→ **EXERCISE REQUIREMENTS**
Your answer should be the lines of the data below that contain "Fullstack".

● ● ●

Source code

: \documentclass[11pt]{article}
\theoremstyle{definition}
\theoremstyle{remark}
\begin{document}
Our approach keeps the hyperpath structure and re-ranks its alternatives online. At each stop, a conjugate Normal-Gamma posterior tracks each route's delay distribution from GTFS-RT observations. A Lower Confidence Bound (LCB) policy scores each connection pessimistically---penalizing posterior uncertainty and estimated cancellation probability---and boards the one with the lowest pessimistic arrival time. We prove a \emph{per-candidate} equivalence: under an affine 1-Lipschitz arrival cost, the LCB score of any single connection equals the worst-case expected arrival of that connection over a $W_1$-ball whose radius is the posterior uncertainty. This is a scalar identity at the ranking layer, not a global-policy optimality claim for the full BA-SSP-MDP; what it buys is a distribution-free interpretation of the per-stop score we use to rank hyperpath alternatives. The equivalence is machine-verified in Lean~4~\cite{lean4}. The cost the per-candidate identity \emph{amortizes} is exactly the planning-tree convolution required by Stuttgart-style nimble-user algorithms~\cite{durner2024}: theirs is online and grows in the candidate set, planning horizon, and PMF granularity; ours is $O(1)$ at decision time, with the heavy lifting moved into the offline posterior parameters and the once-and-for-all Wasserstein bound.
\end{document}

● ● ●

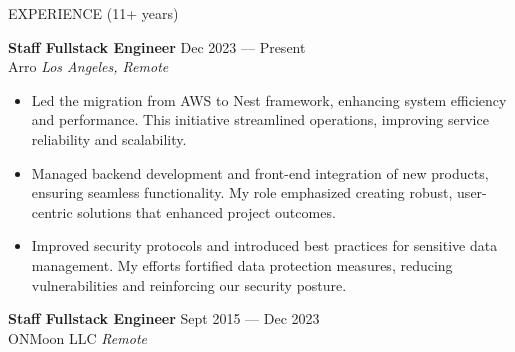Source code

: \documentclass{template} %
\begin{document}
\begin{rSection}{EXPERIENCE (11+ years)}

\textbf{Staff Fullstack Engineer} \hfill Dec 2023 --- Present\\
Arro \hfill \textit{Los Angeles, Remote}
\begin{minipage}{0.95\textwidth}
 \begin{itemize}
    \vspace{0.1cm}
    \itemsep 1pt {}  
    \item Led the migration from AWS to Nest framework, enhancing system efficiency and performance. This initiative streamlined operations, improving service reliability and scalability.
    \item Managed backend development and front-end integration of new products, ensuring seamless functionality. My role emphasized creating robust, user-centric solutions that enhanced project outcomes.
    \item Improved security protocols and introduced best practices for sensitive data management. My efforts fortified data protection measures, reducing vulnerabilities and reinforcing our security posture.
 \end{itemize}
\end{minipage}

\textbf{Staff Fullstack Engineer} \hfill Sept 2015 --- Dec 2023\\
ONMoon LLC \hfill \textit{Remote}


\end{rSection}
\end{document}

● ● ●

→ **RESPONSE**
\textbf{Staff Fullstack Engineer} \hfill Dec 2023 --- Present\\
\textbf{Staff Fullstack Engineer} \hfill Sept 2015 --- Dec 2023\\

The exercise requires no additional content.